NASA is planning a science mission to Mars that will ride up aboard a New Glenn — Blue Origin’s first big government contract for the as-yet-untested launch vehicle.
New Glenn is the much, much larger sibling of the suborbital New Shepard rocket that so many celebrities and rich folks have gone to the edge of space in. Announced in 2016, the launch vehicle would compete with SpaceX’s Falcon Heavy and other heavy-lift options. But 6 years later, we have yet to see a New Glenn in one piece, let alone ready to launch a Mars mission.
The first flight for New Glenn was scheduled for late 2021, but that date was “refined” earlier that year, purportedly because a contract with the Pentagon had fallen through. Q4 of 2022 was the next window, but obviously that’s come and gone. I’ve asked for updated timing.
The launch contract is through the Venture-Class Acquisition of Dedicated and Rideshare (VADR) program at NASA, which early last year assigned a maximum of $300 million to be split among 13 companies for launch services of various kinds. Everyone who’s anyone is on the list there, essentially providing a low-cost option for noncritical missions.
“These small satellites and Class D payloads tolerate relatively high risk and serve as an ideal platform for technical and architecture innovation,” wrote NASA at the time of the award. In other words, we’d certainly rather they didn’t blow up, but at this price who’s arguing?
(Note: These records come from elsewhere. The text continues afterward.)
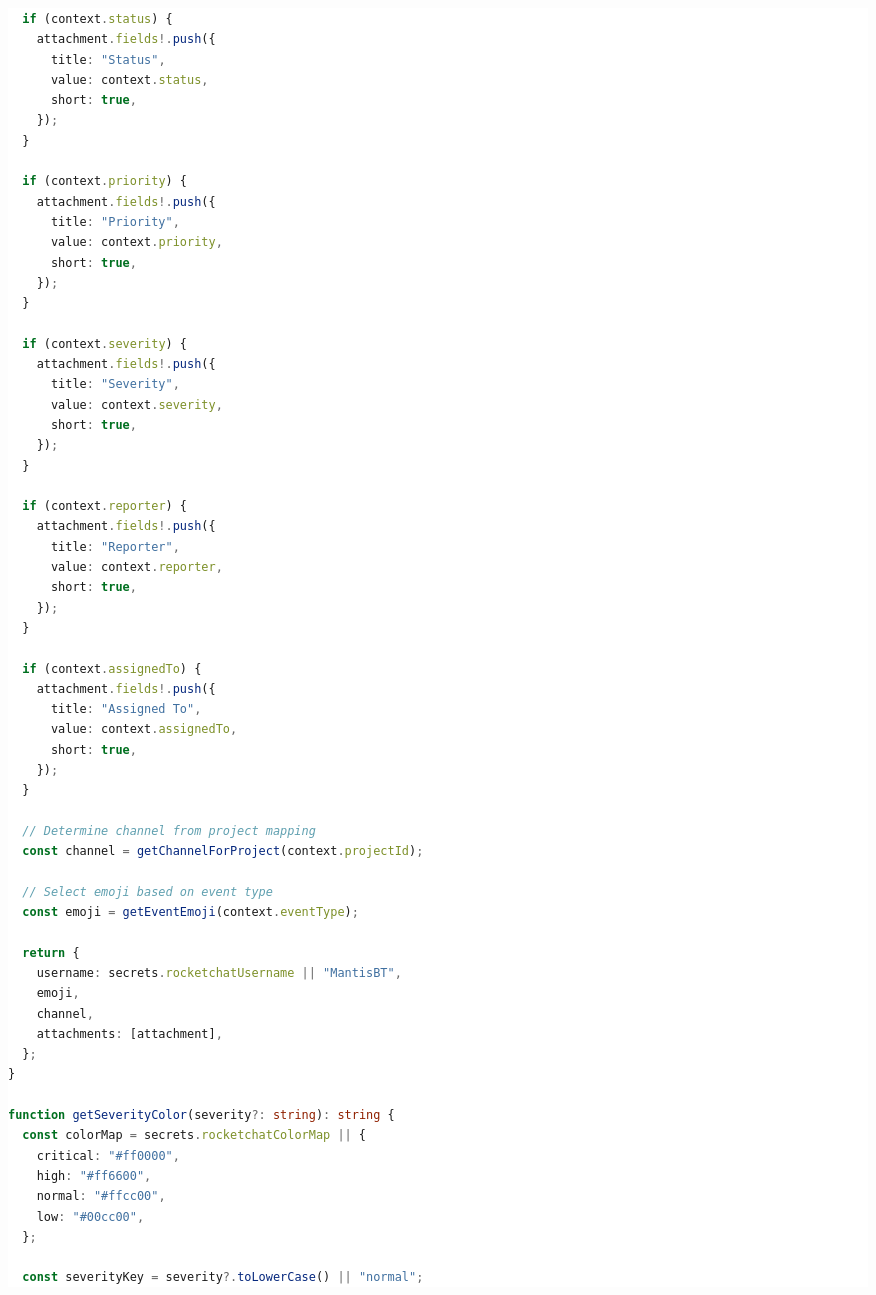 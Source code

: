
```typescript
  if (context.status) {
    attachment.fields!.push({
      title: "Status",
      value: context.status,
      short: true,
    });
  }

  if (context.priority) {
    attachment.fields!.push({
      title: "Priority",
      value: context.priority,
      short: true,
    });
  }

  if (context.severity) {
    attachment.fields!.push({
      title: "Severity",
      value: context.severity,
      short: true,
    });
  }

  if (context.reporter) {
    attachment.fields!.push({
      title: "Reporter",
      value: context.reporter,
      short: true,
    });
  }

  if (context.assignedTo) {
    attachment.fields!.push({
      title: "Assigned To",
      value: context.assignedTo,
      short: true,
    });
  }

  // Determine channel from project mapping
  const channel = getChannelForProject(context.projectId);

  // Select emoji based on event type
  const emoji = getEventEmoji(context.eventType);

  return {
    username: secrets.rocketchatUsername || "MantisBT",
    emoji,
    channel,
    attachments: [attachment],
  };
}

function getSeverityColor(severity?: string): string {
  const colorMap = secrets.rocketchatColorMap || {
    critical: "#ff0000",
    high: "#ff6600",
    normal: "#ffcc00",
    low: "#00cc00",
  };

  const severityKey = severity?.toLowerCase() || "normal";
```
The lucky mission to be awarded a spot on a New Glenn is Escapade, a dual-craft Martian magnetosphere study that, funnily enough, is being designed and built by launch rival Rocket Lab. (They don’t really overlap yet, in fact, but they are nominally competitors.)
The notional launch date is in 2024, but those tend to slip, especially when the rocket they’re supposed to go up on is still kind of theoretical.
Rocket Lab isn’t mad, though. “The size of the spacecraft and ESCAPADE’s mission requirements meant the mission is unsuitable for launch on Electron,” the company told TechCrunch.
And for a refresher on the mission: “The pair of Photons will conduct an 11-month interplanetary cruise before inserting themselves into elliptical orbits around Mars to understand the structure, composition, variability, and dynamics of Mars’ unique hybrid magnetosphere – which will also support crewed exploration programs like Artemis through improved solar storm prediction.”
New Glenn may not be flying yet, but it does have plenty of interest, most prominently from Blue Origin’s friends at Kuiper, Amazon’s communication satellite constellation company. They ordered 12 last year, which should keep Blue’s new Huntsville facility operating for the foreseeable future.